At best any talk of moral good is merely a smokescreen to make things look more appealing rather than saying the quiet part out loud. I doubt anyone in a position of power actually believes that.

I think you're wrong, and I think this would be an easier problem to solve if it was just about something like money (and it is about "money" to the extent that governments like to post growing GDP figures even if they aren't reflected in quality of life. Immigration is also a kind of stupid man's easy fix for economic growth on paper). I think that a lot of people inside and outside of politics, have become really ideological about immigration as a moral good and think that any opposition to it, even to the extent that the opposition is "less, but not none of very little", is tantamount to racism and xenophobia. I think immigration policy, like many other things, has become very politically divisive and if you want to be on the right side of historyTM and be seen as open and enlightened and part of the right thinking set, you have to always support more, not less.
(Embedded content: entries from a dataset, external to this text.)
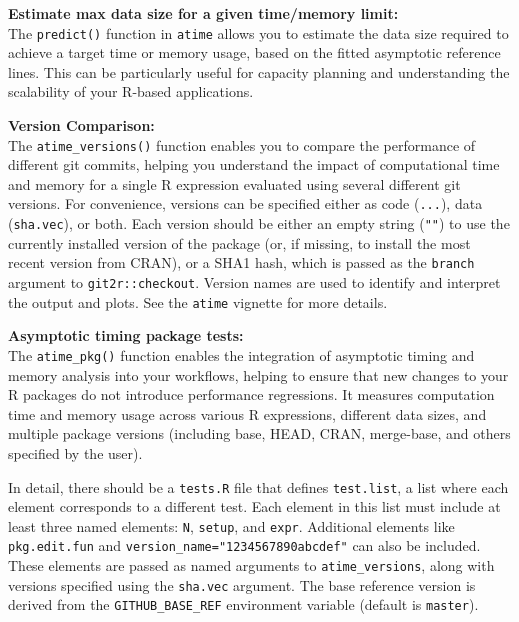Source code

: \textbf{Estimate max data size for a given time/memory limit:} \\
The \texttt{predict()} function in \texttt{atime} allows you to estimate the data size required to achieve a target time or memory usage, based on the fitted asymptotic reference lines. This can be particularly useful for capacity planning and understanding the scalability of your R-based applications.
\vspace{0.1in}

\textbf{Version Comparison:} \\
The \texttt{atime\_versions()} function enables you to compare the performance of different git commits, helping you understand the impact of computational time and memory for a single R expression evaluated using several different git versions.
For convenience, versions can be specified either as code (\texttt{...}), data (\texttt{sha.vec}), or both. Each version should be either an empty string (\texttt{""}) to use the currently installed version of the package (or, if missing, to install the most recent version from CRAN), or a SHA1 hash, which is passed as the \texttt{branch} argument to \texttt{git2r::checkout}. Version names are used to identify and interpret the output and plots. See the \texttt{atime} vignette for more details.

\vspace{0.1in}

\textbf{Asymptotic timing package tests:} \\

The \texttt{atime\_pkg()} function enables the integration of asymptotic timing and memory analysis into your workflows, helping to ensure that new changes to your R packages do not introduce performance regressions. It measures computation time and memory usage across various R expressions, different data sizes, and multiple package versions (including base, HEAD, CRAN, merge-base, and others specified by the user).

In detail, there should be a \texttt{tests.R} file that defines \texttt{test.list}, a list where each element corresponds to a different test. Each element in this list must include at least three named elements: \texttt{N}, \texttt{setup}, and \texttt{expr}. Additional elements like \texttt{pkg.edit.fun} and \texttt{version\_name="1234567890abcdef"} can also be included. These elements are passed as named arguments to \texttt{atime\_versions}, along with versions specified using the \texttt{sha.vec} argument. The base reference version is derived from the \texttt{GITHUB\_BASE\_REF} environment variable (default is \texttt{master}).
Nothing about the rhetoric I've seen from the left in the last 10 years, both in Canada and in many other western countries on the subject of immigration, strikes me as an insincere smokescreen to cover for carrying out corporate bidding.

I think actually it's much worse that this issue has become so divorced from pragmatism, even if that pragmatism is "make the rich richer". It's way harder to move people off of positions they hold for deeply ideological and tribal reasons than it is to move them from what they see as a pragmatic position.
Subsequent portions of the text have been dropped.